The current problem with GRPC as described in many places (e.g. #17695, #13412, #11814) is that once grpc_init() has been called in a process, then this process should not be forked. There is a somewhat partial forking support but only if no connection has been established yet.
In my case I have an extension for PHP which is running under Apache. When Apache runs in prefork mode, it dynamically forks child processes to handle the incoming load. This means I need to be able to initialize a new GRPC instance in forked processes even when the parent process already has an active GRPC connection.
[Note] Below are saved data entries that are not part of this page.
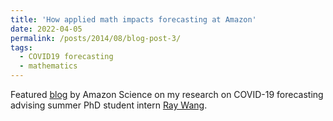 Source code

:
 ```yaml
---
title: 'How applied math impacts forecasting at Amazon'
date: 2022-04-05
permalink: /posts/2014/08/blog-post-3/
tags:
  - COVID19 forecasting
  - mathematics
---
```


Featured [blog](https://www.amazon.science/working-at-amazon/how-applied-math-impacts-forecasting-at-amazon) by Amazon Science on my research on COVID-19 forecasting advising summer PhD student intern [Ray Wang](https://rui1521.github.io/online-cv/).
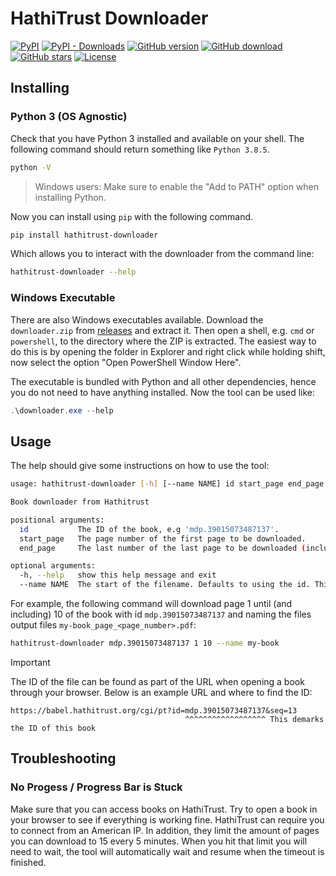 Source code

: # HathiTrust Downloader
[![PyPI](https://img.shields.io/pypi/v/hathitrust-downloader?style=flat-square&logo=pypi)][pypi]
[![PyPI - Downloads](https://img.shields.io/pypi/dm/hathitrust-downloader?logo=pypi&style=flat-square)][pypi]
[![GitHub version](https://img.shields.io/github/release/Addono/HathiTrust-downloader.svg?style=flat-square&logo=github)][github-releases]
[![GitHub download](https://img.shields.io/github/downloads/Addono/HathiTrust-downloader/total.svg?style=flat-square&logo=github)][github-releases]
[![GitHub stars](https://img.shields.io/github/stars/Addono/HathiTrust-downloader?style=flat-square)](https://github.com/Addono/HathiTrust-downloader/stargazers)
[![License](https://img.shields.io/github/license/Addono/HathiTrust-downloader.svg?style=flat-square)](LICENSE)

## Installing

### Python 3 (OS Agnostic)

Check that you have Python 3 installed and available on your shell. The following command should return something like `Python 3.8.5`.

```bash
python -V
```

> Windows users: Make sure to enable the "Add to PATH" option when installing Python.

Now you can install using `pip` with the following command.

```bash
pip install hathitrust-downloader
```

Which allows you to interact with the downloader from the command line:

```bash
hathitrust-downloader --help
```

### Windows Executable

There are also Windows executables available. Download the `downloader.zip` from [releases](https://github.com/Addono/HathiTrust-downloader/releases/) and extract it. Then open a shell, e.g. `cmd` or `powershell`, to the directory where the ZIP is extracted. The easiest way to do this is by opening the folder in Explorer and right click while holding shift, now select the option "Open PowerShell Window Here".

The executable is bundled with Python and all other dependencies, hence you do not need to have anything installed. Now the tool can be used like:

```powershell
.\downloader.exe --help 
```

## Usage

The help should give some instructions on how to use the tool:

```bash
usage: hathitrust-downloader [-h] [--name NAME] id start_page end_page

Book downloader from Hathitrust

positional arguments:
  id           The ID of the book, e.g 'mdp.39015073487137'.
  start_page   The page number of the first page to be downloaded.
  end_page     The last number of the last page to be downloaded (inclusive).

optional arguments:
  -h, --help   show this help message and exit
  --name NAME  The start of the filename. Defaults to using the id. This can
```

For example, the following command will download page 1 until (and including) 10 of the book with id `mdp.39015073487137` and naming the files output files `my-book_page_<page_number>.pdf`:

```bash
hathitrust-downloader mdp.39015073487137 1 10 --name my-book
```

> [!IMPORTANT]
> The ID of the file can be found as part of the URL when opening a book through your browser. Below is an example URL and where to find the ID:
> ```
> https://babel.hathitrust.org/cgi/pt?id=mdp.39015073487137&seq=13
>                                        ^^^^^^^^^^^^^^^^^^ This demarks the ID of this book
> ```

## Troubleshooting

### No Progess / Progress Bar is Stuck

Make sure that you can access books on HathiTrust. Try to open a book in your browser to see if everything is working fine. HathiTrust can require you to connect from an American IP. In addition, they limit the amount of pages you can download to 15 every 5 minutes. When you hit that limit you will need to wait, the tool will automatically wait and resume when the timeout is finished.

[pypi]: https://pypi.org/project/hathitrust-downloader/
[github-releases]: https://github.com/Addono/HathiTrust-downloader/releases/latest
Since this use case is not yet supported I made a workaround.
Essentially what this workaround does is to reset the internal GRPC state just enough so that a new and clean GRPC instance can be created in a forked child process.
My code change is based on the 1.24.3 release and can be found here.
There are several functions that are called internally to collect active sockets, pthread_once states, mutexes, and conditional variables:
void grpc_add_socket_fd(int fd);
void grpc_add_once_init(pthread_once_t *once);
void grpc_add_mutex(pthread_mutex_t *mutex);
void grpc_remove_mutex(pthread_mutex_t *mutex);
void grpc_add_cond(pthread_cond_t *cond);
void grpc_remove_cond(pthread_cond_t *cond);
Then there are new globals which hold a pointer to critical internal GRPC states:
void **fork_g_event_engine;
void **fork_g_resolver_registry_state;
...
From the user perspective, all that is needed is to call the newly added function grpc_clean_after_fork() before initializing GRPC. Be sure to call it ONLY ONCE per process.
grpc_clean_after_fork() closes all inherited sockets, resets mutexes, conditional variables, pthread_once states, and other internal states that are left-overs from the parent process. Afterwards GRPC will initialize properly in every forked child.
I'm just sharing my findings here in case somebody else is in a similar situation and wants to give it a try. However, while this workaround works for me, it might not work in other cases.